— DATA UNDER STUDY —

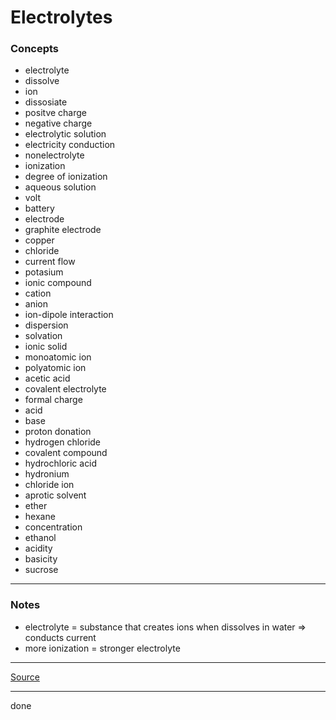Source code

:# Electrolytes

### Concepts

- electrolyte
- dissolve
- ion
- dissosiate
- positve charge
- negative charge
- electrolytic solution
- electricity conduction
- nonelectrolyte
- ionization
- degree of ionization
- aqueous solution
- volt
- battery
- electrode
- graphite electrode
- copper
- chloride
- current flow
- potasium
- ionic compound
- cation
- anion
- ion-dipole interaction
- dispersion
- solvation
- ionic solid
- monoatomic ion
- polyatomic ion
- acetic acid
- covalent electrolyte
- formal charge
- acid
- base
- proton donation
- hydrogen chloride
- covalent compound
- hydrochloric acid
- hydronium
- chloride ion
- aprotic solvent
- ether
- hexane
- concentration
- ethanol
- acidity
- basicity
- sucrose

---

### Notes

- electrolyte = substance that creates ions when dissolves in water => conducts current
- more ionization = stronger electrolyte

---

[Source](https://youtu.be/a6Dw9vtnwns)

---

done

— ACTIVITY —
All of the entries above are to be transcribed word for word, with no pictures included.

— SOLUTION —
Source code

:# Electrolytes

### Concepts

- electrolyte
- dissolve
- ion
- dissosiate
- positve charge
- negative charge
- electrolytic solution
- electricity conduction
- nonelectrolyte
- ionization
- degree of ionization
- aqueous solution
- volt
- battery
- electrode
- graphite electrode
- copper
- chloride
- current flow
- potasium
- ionic compound
- cation
- anion
- ion-dipole interaction
- dispersion
- solvation
- ionic solid
- monoatomic ion
- polyatomic ion
- acetic acid
- covalent electrolyte
- formal charge
- acid
- base
- proton donation
- hydrogen chloride
- covalent compound
- hydrochloric acid
- hydronium
- chloride ion
- aprotic solvent
- ether
- hexane
- concentration
- ethanol
- acidity
- basicity
- sucrose

---

### Notes

- electrolyte = substance that creates ions when dissolves in water => conducts current
- more ionization = stronger electrolyte

---

[Source](https://youtu.be/a6Dw9vtnwns)

---

done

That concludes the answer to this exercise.